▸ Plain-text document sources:
=-=-=-=-=

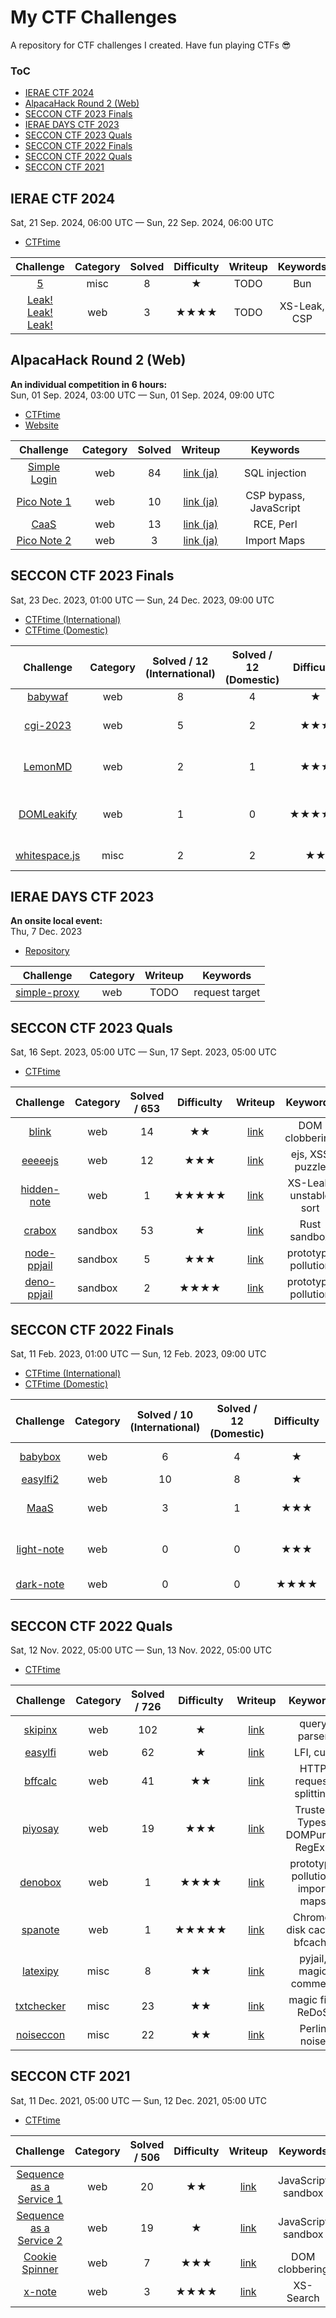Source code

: # My CTF Challenges

A repository for CTF challenges I created. Have fun playing CTFs :sunglasses:

### ToC

- [IERAE CTF 2024](#ierae-ctf-2024)
- [AlpacaHack Round 2 (Web)](#alpacahack-round-2-(web))
- [SECCON CTF 2023 Finals](#seccon-ctf-2023-finals)
- [IERAE DAYS CTF 2023](#ierae-days-ctf-2023)
- [SECCON CTF 2023 Quals](#seccon-ctf-2023-quals)
- [SECCON CTF 2022 Finals](#seccon-ctf-2022-finals)
- [SECCON CTF 2022 Quals](#seccon-ctf-2022-quals)
- [SECCON CTF 2021](#seccon-ctf-2021)

## IERAE CTF 2024

Sat, 21 Sep. 2024, 06:00 UTC — Sun, 22 Sep. 2024, 06:00 UTC

- [CTFtime](https://ctftime.org/event/2441/)

|Challenge|Category|Solved|Difficulty|Writeup|Keywords|
|:-:|:-:|:-:|:-:|:-:|:-:|
|[5](challenges/202409_IERAE_CTF_2024/misc/five)|misc|8|★|TODO|Bun|
|[Leak! Leak! Leak!](challenges/202409_IERAE_CTF_2024/web/leakleakleak)|web|3|★★★★|TODO|XS-Leak, CSP|

## AlpacaHack Round 2 (Web)

**An individual competition in 6 hours:**<br>Sun, 01 Sep. 2024, 03:00 UTC — Sun, 01 Sep. 2024, 09:00 UTC

- [CTFtime](https://ctftime.org/event/2465)
- [Website](https://alpacahack.com/ctfs/round-2)

|Challenge|Category|Solved|Writeup|Keywords|
|:-:|:-:|:-:|:-:|:-:|
|[Simple Login](challenges/202409_AlpacaHack_Round_2/web/simple-login)|web|84|[link (ja)](https://blog.arkark.dev/2024/09/04/alpacahack-round-2/#Simple-Login)|SQL injection|
|[Pico Note 1](challenges/202409_AlpacaHack_Round_2/web/pico-note-1)|web|10|[link (ja)](https://blog.arkark.dev/2024/09/04/alpacahack-round-2/#Pico-Note-1)|CSP bypass, JavaScript|
|[CaaS](challenges/202409_AlpacaHack_Round_2/web/caas)|web|13|[link (ja)](https://blog.arkark.dev/2024/09/04/alpacahack-round-2/#CaaS)|RCE, Perl|
|[Pico Note 2](challenges/202409_AlpacaHack_Round_2/web/pico-note-2)|web|3|[link (ja)](https://blog.arkark.dev/2024/09/04/alpacahack-round-2/#Pico-Note-2)|Import Maps|

## SECCON CTF 2023 Finals

Sat, 23 Dec. 2023, 01:00 UTC — Sun, 24 Dec. 2023, 09:00 UTC

- [CTFtime (International)](https://ctftime.org/event/2159)
- [CTFtime (Domestic)](https://ctftime.org/event/2160)

|Challenge|Category|Solved / 12<br>(International)|Solved / 12<br>(Domestic)|Difficulty|Writeup|Keywords|
|:-:|:-:|:-:|:-:|:-:|:-:|:-:|
|[babywaf](challenges/202312_SECCON_CTF_2023_Finals/web/babywaf)|web|8|4|★|[link](https://blog.arkark.dev/2023/12/28/seccon-finals/#web-babywaf)|WAF bypass|
|[cgi-2023](challenges/202312_SECCON_CTF_2023_Finals/web/cgi-2023)|web|5|2|★★★|[link](https://blog.arkark.dev/2023/12/28/seccon-finals/#web-cgi-2023)|XS-Leak, subresource integrity|
|[LemonMD](challenges/202312_SECCON_CTF_2023_Finals/web/lemonmd)|web|2|1|★★★|[link](https://blog.arkark.dev/2023/12/28/seccon-finals/#web-LemonMD)|Fresh, Islands Architecture|
|[DOMLeakify](challenges/202312_SECCON_CTF_2023_Finals/web/domleakify)|web|1|0|★★★★★|[link](https://blog.arkark.dev/2023/12/28/seccon-finals/#web-DOMLeakify)|CSS injection on style attributes|
|[whitespace.js](challenges/202312_SECCON_CTF_2023_Finals/misc/whitespace-js)|misc|2|2|★★|[link](https://blog.arkark.dev/2023/12/28/seccon-finals/#misc-whitespace-js)|JavaScript sandbox|

## IERAE DAYS CTF 2023

**An onsite local event:**<br>Thu, 7 Dec. 2023

- [Repository](https://github.com/gmo-ierae/ierae-days-ctf-2023)

|Challenge|Category|Writeup|Keywords|
|:-:|:-:|:-:|:-:|
|[simple-proxy](challenges/202312_IERAE_DAYS_CTF_2023/web/simple-proxy)|web|TODO|request target|

## SECCON CTF 2023 Quals

Sat, 16 Sept. 2023, 05:00 UTC — Sun, 17 Sept. 2023, 05:00 UTC

- [CTFtime](https://ctftime.org/event/2003/)

|Challenge|Category|Solved / 653|Difficulty|Writeup|Keywords|
|:-:|:-:|:-:|:-:|:-:|:-:|
|[blink](challenges/202309_SECCON_CTF_2023_Quals/web/blink)|web|14|★★|[link](https://blog.arkark.dev/2023/09/21/seccon-quals/#web-blink)|DOM clobbering|
|[eeeeejs](challenges/202309_SECCON_CTF_2023_Quals/web/eeeeejs)|web|12|★★★|[link](https://blog.arkark.dev/2023/09/21/seccon-quals/#web-eeeeejs)|ejs, XSS puzzle|
|[hidden-note](challenges/202309_SECCON_CTF_2023_Quals/web/hidden-note)|web|1|★★★★★|[link](https://blog.arkark.dev/2023/09/21/seccon-quals/#web-hidden-note)|XS-Leak, unstable sort|
|[crabox](challenges/202309_SECCON_CTF_2023_Quals/sandbox/crabox)|sandbox|53|★|[link](https://blog.arkark.dev/2023/09/21/seccon-quals/#sandbox-crabox)|Rust sandbox|
|[node-ppjail](challenges/202309_SECCON_CTF_2023_Quals/sandbox/node-ppjail)|sandbox|5|★★★|[link](https://blog.arkark.dev/2023/09/21/seccon-quals/#sandbox-node-ppjail)|prototype pollution|
|[deno-ppjail](challenges/202309_SECCON_CTF_2023_Quals/sandbox/deno-ppjail)|sandbox|2|★★★★|[link](https://blog.arkark.dev/2023/09/21/seccon-quals/#sandbox-deno-ppjail)|prototype pollution|

## SECCON CTF 2022 Finals

Sat, 11 Feb. 2023, 01:00 UTC — Sun, 12 Feb. 2023, 09:00 UTC

- [CTFtime (International)](https://ctftime.org/event/1864)
- [CTFtime (Domestic)](https://ctftime.org/event/1863)

|Challenge|Category|Solved / 10<br>(International)|Solved / 12<br>(Domestic)|Difficulty|Writeup|Keywords|
|:-:|:-:|:-:|:-:|:-:|:-:|:-:|
|[babybox](challenges/202302_SECCON_CTF_2022_Finals/web/babybox)|web|6|4|★|[link](https://blog.arkark.dev/2023/02/17/seccon-finals/#web-100-babybox)|prototype pollution|
|[easylfi2](challenges/202302_SECCON_CTF_2022_Finals/web/easylfi2)|web|10|8|★|[link](https://blog.arkark.dev/2023/02/17/seccon-finals/#web-200-easylfi2)|LFI, curl|
|[MaaS](challenges/202302_SECCON_CTF_2022_Finals/web/maas)|web|3|1|★★★|[link](https://blog.arkark.dev/2023/02/17/seccon-finals/#web-300-MaaS)|newline normalization, CSP bypass|
|[light-note](challenges/202302_SECCON_CTF_2022_Finals/web/light-note)|web|0|0|★★★|[link](https://blog.arkark.dev/2023/02/17/seccon-finals/#web-300-light-note)|DOM clobbering, Sanitizer API|
|[dark-note](challenges/202302_SECCON_CTF_2022_Finals/web/dark-note)|web|0|0|★★★★|[link](https://blog.arkark.dev/2023/02/17/seccon-finals/#web-500-dark-note)|time-based oracle|

## SECCON CTF 2022 Quals

Sat, 12 Nov. 2022, 05:00 UTC — Sun, 13 Nov. 2022, 05:00 UTC

- [CTFtime](https://ctftime.org/event/1764)

|Challenge|Category|Solved / 726|Difficulty|Writeup|Keywords|
|:-:|:-:|:-:|:-:|:-:|:-:|
|[skipinx](challenges/202211_SECCON_CTF_2022_Quals/web/skipinx)|web|102|★|[link](https://blog.arkark.dev/2022/11/18/seccon-en/#web-skipinx)|query parser|
|[easylfi](challenges/202211_SECCON_CTF_2022_Quals/web/easylfi)|web|62|★|[link](https://blog.arkark.dev/2022/11/18/seccon-en/#web-easylfi)|LFI, curl|
|[bffcalc](challenges/202211_SECCON_CTF_2022_Quals/web/bffcalc)|web|41|★★|[link](https://blog.arkark.dev/2022/11/18/seccon-en/#web-bffcalc)|HTTP request splitting|
|[piyosay](challenges/202211_SECCON_CTF_2022_Quals/web/piyosay)|web|19|★★★|[link](https://blog.arkark.dev/2022/11/18/seccon-en/#web-piyosay)|Trusted Types, DOMPurify, RegExp|
|[denobox](challenges/202211_SECCON_CTF_2022_Quals/web/denobox)|web|1|★★★★|[link](https://blog.arkark.dev/2022/11/18/seccon-en/#web-denobox)|prototype pollution, import maps	|
|[spanote](challenges/202211_SECCON_CTF_2022_Quals/web/spanote)|web|1|★★★★★|[link](https://blog.arkark.dev/2022/11/18/seccon-en/#web-spanote)|Chrome, disk cache, bfcache|
|[latexipy](challenges/202211_SECCON_CTF_2022_Quals/misc/latexipy)|misc|8|★★|[link](https://blog.arkark.dev/2022/11/18/seccon-en/#misc-latexipy)|pyjail, magic comment|
|[txtchecker](challenges/202211_SECCON_CTF_2022_Quals/misc/txtchecker)|misc|23|★★|[link](https://blog.arkark.dev/2022/11/18/seccon-en/#misc-txtchecker)|magic file, ReDoS|
|[noiseccon](challenges/202211_SECCON_CTF_2022_Quals/misc/noiseccon)|misc|22|★★|[link](https://blog.arkark.dev/2022/11/18/seccon-en/#misc-noiseccon)|Perlin noise|

## SECCON CTF 2021

Sat, 11 Dec. 2021, 05:00 UTC — Sun, 12 Dec. 2021, 05:00 UTC

- [CTFtime](https://ctftime.org/event/1458)

|Challenge|Category|Solved / 506|Difficulty|Writeup|Keywords|
|:-:|:-:|:-:|:-:|:-:|:-:|
|[Sequence as a Service 1](challenges/202112_SECCON_CTF_2021/web/sequence-as-a-service-1)|web|20|★★|[link](https://blog.arkark.dev/2021/12/22/seccon/#Sequence-as-a-Service-1)|JavaScript sandbox|
|[Sequence as a Service 2](challenges/202112_SECCON_CTF_2021/web/sequence-as-a-service-2)|web|19|★|[link](https://blog.arkark.dev/2021/12/22/seccon/#Sequence-as-a-Service-2)|JavaScript sandbox|
|[Cookie Spinner](challenges/202112_SECCON_CTF_2021/web/cookie-spinner)|web|7|★★★|[link](https://blog.arkark.dev/2021/12/22/seccon/#Cookie-Spinner)|DOM clobbering|
|[x-note](challenges/202112_SECCON_CTF_2021/web/x-note)|web|3|★★★★|[link](https://blog.arkark.dev/2021/12/22/seccon/#x-note)|XS-Search|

=-=-=-=-=

▸ Problem statement: Out of the records above, pull each line containing the word "Sequence".

▸ Reply:
|[Sequence as a Service 1](challenges/202112_SECCON_CTF_2021/web/sequence-as-a-service-1)|web|20|★★|[link](https://blog.arkark.dev/2021/12/22/seccon/#Sequence-as-a-Service-1)|JavaScript sandbox|
|[Sequence as a Service 2](challenges/202112_SECCON_CTF_2021/web/sequence-as-a-service-2)|web|19|★|[link](https://blog.arkark.dev/2021/12/22/seccon/#Sequence-as-a-Service-2)|JavaScript sandbox|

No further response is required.